What is needed: Give only the number of lines in these records that include "derivada".

+ + + + + + +

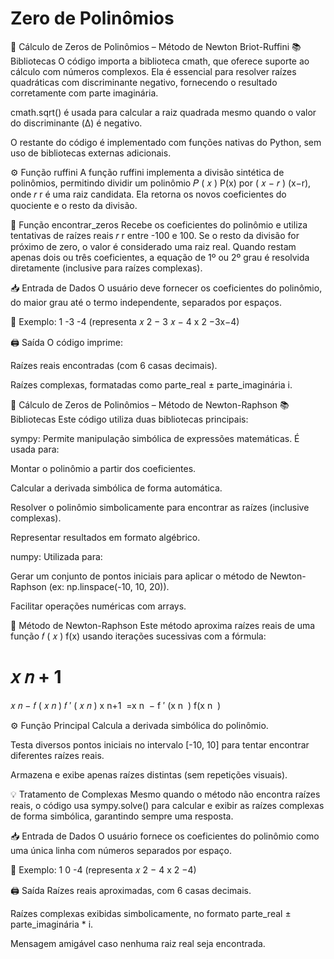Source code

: # Zero de Polinômios

📌 Cálculo de Zeros de Polinômios – Método de Newton Briot-Ruffini
📚 Bibliotecas
O código importa a biblioteca cmath, que oferece suporte ao cálculo com números complexos. Ela é essencial para resolver raízes quadráticas com discriminante negativo, fornecendo o resultado corretamente com parte imaginária.

cmath.sqrt() é usada para calcular a raiz quadrada mesmo quando o valor do discriminante (Δ) é negativo.

O restante do código é implementado com funções nativas do Python, sem uso de bibliotecas externas adicionais.

⚙️ Função ruffini
A função ruffini implementa a divisão sintética de polinômios, permitindo dividir um polinômio 
𝑃
(
𝑥
)
P(x) por 
(
𝑥
−
𝑟
)
(x−r), onde 
𝑟
r é uma raiz candidata. Ela retorna os novos coeficientes do quociente e o resto da divisão.

🧮 Função encontrar_zeros
Recebe os coeficientes do polinômio e utiliza tentativas de raízes reais 
𝑟
r entre -100 e 100. Se o resto da divisão for próximo de zero, o valor é considerado uma raiz real. Quando restam apenas dois ou três coeficientes, a equação de 1º ou 2º grau é resolvida diretamente (inclusive para raízes complexas).

📥 Entrada de Dados
O usuário deve fornecer os coeficientes do polinômio, do maior grau até o termo independente, separados por espaços.

📌 Exemplo:
1 -3 -4 (representa 
𝑥
2
−
3
𝑥
−
4
x 
2
 −3x−4)

🖨️ Saída
O código imprime:

Raízes reais encontradas (com 6 casas decimais).

Raízes complexas, formatadas como parte_real ± parte_imaginária i.

📌 Cálculo de Zeros de Polinômios – Método de Newton-Raphson
📚 Bibliotecas
Este código utiliza duas bibliotecas principais:

sympy: Permite manipulação simbólica de expressões matemáticas. É usada para:

Montar o polinômio a partir dos coeficientes.

Calcular a derivada simbólica de forma automática.

Resolver o polinômio simbolicamente para encontrar as raízes (inclusive complexas).

Representar resultados em formato algébrico.

numpy: Utilizada para:

Gerar um conjunto de pontos iniciais para aplicar o método de Newton-Raphson (ex: np.linspace(-10, 10, 20)).

Facilitar operações numéricas com arrays.

🧠 Método de Newton-Raphson
Este método aproxima raízes reais de uma função 
𝑓
(
𝑥
)
f(x) usando iterações sucessivas com a fórmula:

𝑥
𝑛
+
1
=
𝑥
𝑛
−
𝑓
(
𝑥
𝑛
)
𝑓
′
(
𝑥
𝑛
)
x 
n+1
​
 =x 
n
​
 − 
f 
′
 (x 
n
​
 )
f(x 
n
​
 )
​
 
⚙️ Função Principal
Calcula a derivada simbólica do polinômio.

Testa diversos pontos iniciais no intervalo [-10, 10] para tentar encontrar diferentes raízes reais.

Armazena e exibe apenas raízes distintas (sem repetições visuais).

💡 Tratamento de Complexas
Mesmo quando o método não encontra raízes reais, o código usa sympy.solve() para calcular e exibir as raízes complexas de forma simbólica, garantindo sempre uma resposta.

📥 Entrada de Dados
O usuário fornece os coeficientes do polinômio como uma única linha com números separados por espaço.

📌 Exemplo:
1 0 -4 (representa 
𝑥
2
−
4
x 
2
 −4)

🖨️ Saída
Raízes reais aproximadas, com 6 casas decimais.

Raízes complexas exibidas simbolicamente, no formato parte_real ± parte_imaginária * i.

Mensagem amigável caso nenhuma raiz real seja encontrada.
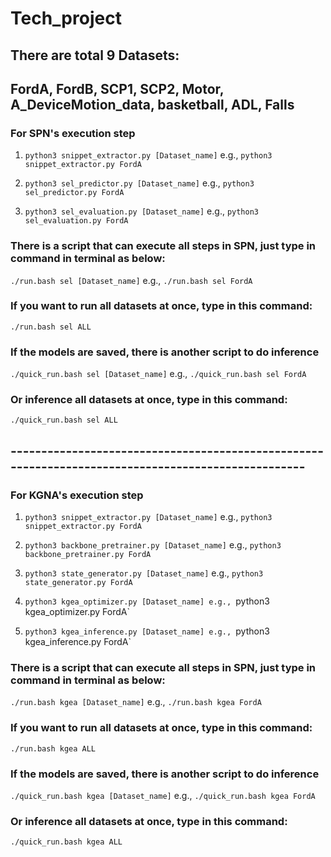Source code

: # Tech_project

## There are total 9 Datasets: 

## FordA, FordB, SCP1, SCP2, Motor, A_DeviceMotion_data, basketball, ADL, Falls

### For SPN's execution step

1. `python3 snippet_extractor.py [Dataset_name]` e.g., `python3 snippet_extractor.py FordA`

2. `python3 sel_predictor.py [Dataset_name]` e.g., `python3 sel_predictor.py FordA`

3. `python3 sel_evaluation.py [Dataset_name]` e.g., `python3 sel_evaluation.py FordA`

### There is a script that can execute all steps in SPN, just type in command in terminal as below:

`./run.bash sel [Dataset_name]` e.g., `./run.bash sel FordA`

### If you want to run all datasets at once, type in this command:

`./run.bash sel ALL`

### If the models are saved, there is another script to do inference

`./quick_run.bash sel [Dataset_name]` e.g., `./quick_run.bash sel FordA`

### Or inference all datasets at once, type in this command:

`./quick_run.bash sel ALL`

## ---------------------------------------------------------------------------------------------------

### For KGNA's execution step

1. `python3 snippet_extractor.py [Dataset_name]` e.g., `python3 snippet_extractor.py FordA`

2. `python3 backbone_pretrainer.py [Dataset_name]` e.g., `python3 backbone_pretrainer.py FordA`

3. `python3 state_generator.py [Dataset_name]` e.g., `python3 state_generator.py FordA`

4. `python3 kgea_optimizer.py [Dataset_name] e.g., `python3 kgea_optimizer.py FordA`

5. `python3 kgea_inference.py [Dataset_name] e.g., `python3 kgea_inference.py FordA`

### There is a script that can execute all steps in SPN, just type in command in terminal as below:

`./run.bash kgea [Dataset_name]` e.g., `./run.bash kgea FordA`

### If you want to run all datasets at once, type in this command:

`./run.bash kgea ALL`

### If the models are saved, there is another script to do inference

`./quick_run.bash kgea [Dataset_name]` e.g., `./quick_run.bash kgea FordA`

### Or inference all datasets at once, type in this command:

`./quick_run.bash kgea ALL`
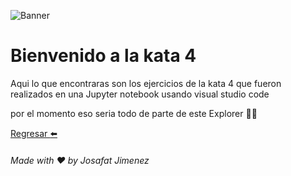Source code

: ![Banner](https://github.com/JosafatJimenezB/KatasJosafatLaunchX/blob/main/extra/index.jpg)

# Bienvenido a la kata 4

Aqui lo que encontraras son los ejercicios de la kata 4 que fueron realizados en una Jupyter notebook usando visual studio code

por el momento eso seria todo de parte de este Explorer :man_astronaut:


[Regresar :arrow_left:](https://github.com/JosafatJimenezB/KatasJosafatLaunchX)


###### Made with :heart: by Josafat Jimenez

+ + + + + + +

Solution for this exercise: 2